I'd suggest an ATmega8 (or two) and a few matching sockets - you can
then swap the chip from project to project (no need for the sockets if
you don't plan to solder stuff together yet, a breadboard is one big
socket!). The ATmega8 has a UART, which means it has hardware to make
talking to a PC's serial port easier[1]. It has a good amount of RAM
and flash, which means you can use things like C's printf function to
make life easier (printf and associated gubbins takes up around 2.5K of
flash). It has multiple timers, plenty of pins, PWM and a bunch of other
stuff you'll soon find you want.
[snipped a question]
2) Let's say I want to make a simple AA battery tester (0 to 1.5 VDC
range), and interface it to the PC via serial port. I know I'll need
an ADC, and I can probably get away with using the one on the chip
(comparator, right?). [...]
You can use a comparator (gives a signal when one input has a higher
voltage than the other) as an ADC, but you have to use it to measure the
time it takes for the voltage you are measuring to charge up a capacitor
to some reference voltage. You have to provide the capacitor, reference
voltage, code to time it accurately, coded to turn that exponentially
varying number into a linear voltage and make sure the current you take
charging the capacitor doesn't affect what you're trying to measure
(this method has a low input impedance - it puts a significant load on
what you're measuring, changing it in the process). It takes two pins
and you can only measure one voltage with your one comparator. This is
not much fun, though it can shave a few cents of the price of your
device, which might be worth it if you want to make a million of them. I
doubt you want to make a million of them. Buy a chip with a proper ADC
built-in; no external components, very little code, more accurate
results, multiple inputs which take just 1 pin each and you can connect
the pins directly to virtually anything without it affecting what you
connect to (the ADC inputs have very high impedance). Don't connect the
inputs to anything outside the AVR's supply range (0-5V probably, but
you have some choice in the matter) though, or you'll fry it.
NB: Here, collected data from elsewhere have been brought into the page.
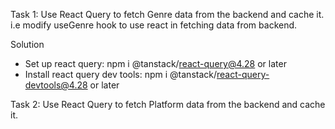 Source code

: Task 1:
Use React Query to fetch Genre data from the backend and cache it. i.e modify useGenre hook to use react in fetching data from backend.

Solution

- Set up react query: npm i @tanstack/react-query@4.28 or later
- Install react query dev tools: npm i @tanstack/react-query-devtools@4.28 or later

Task 2:
Use React Query to fetch Platform data from the backend and cache it.
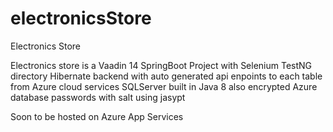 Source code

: # electronicsStore
Electronics Store

Electronics store is a Vaadin 14 SpringBoot Project with Selenium TestNG directory Hibernate backend with auto generated api enpoints to each 
table from Azure cloud services SQLServer built in Java 8
also encrypted Azure database passwords with salt using jasypt

Soon to be hosted on Azure App Services
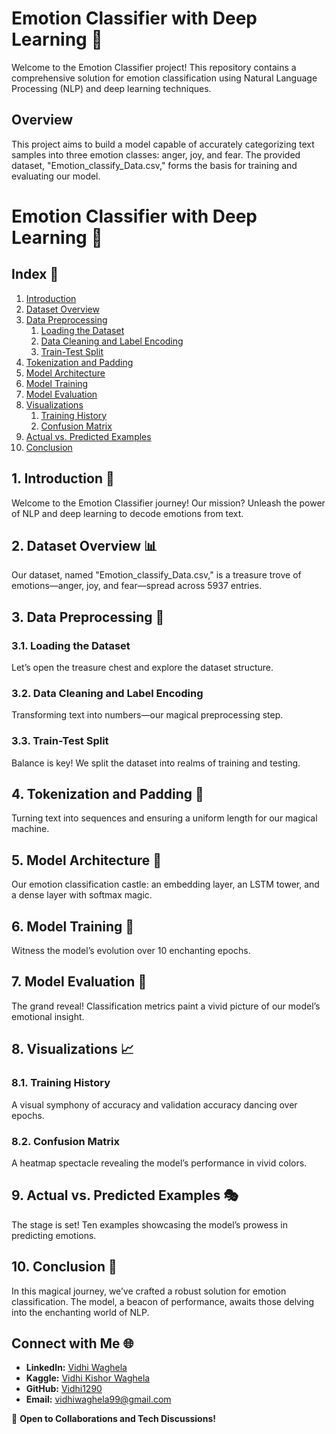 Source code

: # Emotion Classifier with Deep Learning 🚀

Welcome to the Emotion Classifier project! This repository contains a comprehensive solution for emotion classification using Natural Language Processing (NLP) and deep learning techniques.

## Overview

This project aims to build a model capable of accurately categorizing text samples into three emotion classes: anger, joy, and fear. The provided dataset, "Emotion_classify_Data.csv," forms the basis for training and evaluating our model.

# Emotion Classifier with Deep Learning 🚀

## Index 📖
1. [Introduction](#1-introduction)
2. [Dataset Overview](#2-dataset-overview)
3. [Data Preprocessing](#3-data-preprocessing)
    1. [Loading the Dataset](#31-loading-the-dataset)
    2. [Data Cleaning and Label Encoding](#32-data-cleaning-and-label-encoding)
    3. [Train-Test Split](#33-train-test-split)
4. [Tokenization and Padding](#4-tokenization-and-padding)
5. [Model Architecture](#5-model-architecture)
6. [Model Training](#6-model-training)
7. [Model Evaluation](#7-model-evaluation)
8. [Visualizations](#8-visualizations)
    1. [Training History](#81-training-history)
    2. [Confusion Matrix](#82-confusion-matrix)
9. [Actual vs. Predicted Examples](#9-actual-vs-predicted-examples)
10. [Conclusion](#10-conclusion)

## 1. Introduction 🚀
Welcome to the Emotion Classifier journey! Our mission? Unleash the power of NLP and deep learning to decode emotions from text.

## 2. Dataset Overview 📊
Our dataset, named "Emotion_classify_Data.csv," is a treasure trove of emotions—anger, joy, and fear—spread across 5937 entries.

## 3. Data Preprocessing 🧹
### 3.1. Loading the Dataset
Let’s open the treasure chest and explore the dataset structure.

### 3.2. Data Cleaning and Label Encoding
Transforming text into numbers—our magical preprocessing step.

### 3.3. Train-Test Split
Balance is key! We split the dataset into realms of training and testing.

## 4. Tokenization and Padding 📝
Turning text into sequences and ensuring a uniform length for our magical machine.

## 5. Model Architecture 🏰
Our emotion classification castle: an embedding layer, an LSTM tower, and a dense layer with softmax magic.

## 6. Model Training 🚂
Witness the model’s evolution over 10 enchanting epochs.

## 7. Model Evaluation 🌟
The grand reveal! Classification metrics paint a vivid picture of our model’s emotional insight.

## 8. Visualizations 📈
### 8.1. Training History
A visual symphony of accuracy and validation accuracy dancing over epochs.

### 8.2. Confusion Matrix
A heatmap spectacle revealing the model’s performance in vivid colors.

## 9. Actual vs. Predicted Examples 🎭
The stage is set! Ten examples showcasing the model’s prowess in predicting emotions.

## 10. Conclusion 🌟
In this magical journey, we’ve crafted a robust solution for emotion classification. The model, a beacon of performance, awaits those delving into the enchanting world of NLP.

## Connect with Me 🌐

- **LinkedIn:** [Vidhi Waghela](https://www.linkedin.com/in/vidhi-waghela-434663198/)
- **Kaggle:** [Vidhi Kishor Waghela](https://www.kaggle.com/vidhikishorwaghela)
- **GitHub:** [Vidhi1290](https://github.com/Vidhi1290)
- **Email:** [vidhiwaghela99@gmail.com](mailto:vidhiwaghela99@gmail.com)

🚀 **Open to Collaborations and Tech Discussions!**
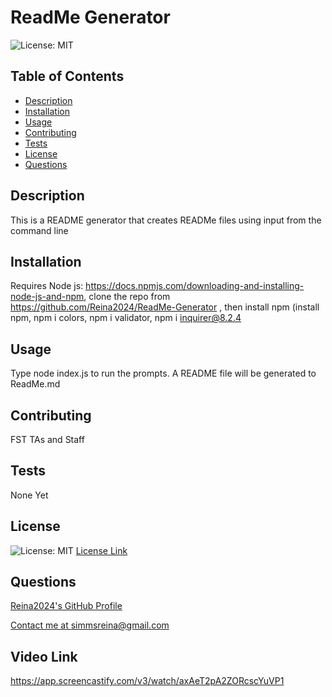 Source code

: 
# ReadMe Generator
![License: MIT](https://img.shields.io/badge/License-MIT-yellow.svg)

## Table of Contents

  - [Description](#description)
  - [Installation](#installation)
  - [Usage](#usage)
  - [Contributing](#contributing)
  - [Tests](#tests)
  - [License](#license)
  - [Questions](#questions)

## Description
This is a README generator that creates READMe files using input from the command line

## Installation
Requires Node js: https://docs.npmjs.com/downloading-and-installing-node-js-and-npm, clone the repo from https://github.com/Reina2024/ReadMe-Generator  , then install  npm (install npm, npm i colors, npm i validator, npm i   inquirer@8.2.4

## Usage
Type node index.js to run the prompts. A README file will be generated to ReadMe.md

## Contributing
FST TAs and Staff

## Tests
None Yet


## License
![License: MIT](https://img.shields.io/badge/License-MIT-yellow.svg) [License Link](https://opensource.org/licenses/MIT)
## Questions

[Reina2024's GitHub Profile](https://github.com/Reina2024)

[Contact me at simmsreina@gmail.com](mailto:simmsreina@gmail.com)

## Video Link
https://app.screencastify.com/v3/watch/axAeT2pA2ZORcscYuVP1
For the battery, connect - to circuit ground, + to an ADC input on the
AVR. The AVR's ADC can then measure the voltage with half a dozen lines
of code. That wouldn't actually make for a great battery tester; there's
more to testing batteries than just measuring the voltage, but that's
another subject.
[...] Anyone have any schematic for building such an
AVR-to-Serial interface?
fwiw, I went over to Borders last night, and even the PIC books didn't
discuss in much detail how to interface with the PC. Just only how to
interface the programmer with the PC. Sheesh.
Best to use the serial port, as that's by far the easiest. You might
need a USB-serial converter if your PC doesn't have serial ports.
Sending raw bytes is most efficient, but you'd then have to write
software for the PC to decode those bytes. Much easier to just buy a
nice big AVR and use printf to send ASCII text, at least at first. You
can then use something like Hyperterminal on the PC and get text output
on screen with minimum hassle. You can do clever, efficient protocols
and squeeze them into the really cheap AVRs when you've learnt some
more.
[1] You will need a MAX232 or equivalent chip to convert the AVR's 0-5V
serial port (UART) signals to the +/- 15V RS-232 signals a PC serial
port expects - remember to buy the 4 capacitors such chips require too,
if you don't have that kind of thing lying around. You need to think
about the cable from the chip to the PC as well.
If you haven't already, check out AVRFreaks. There is a lot more there
than there may appear to be at first.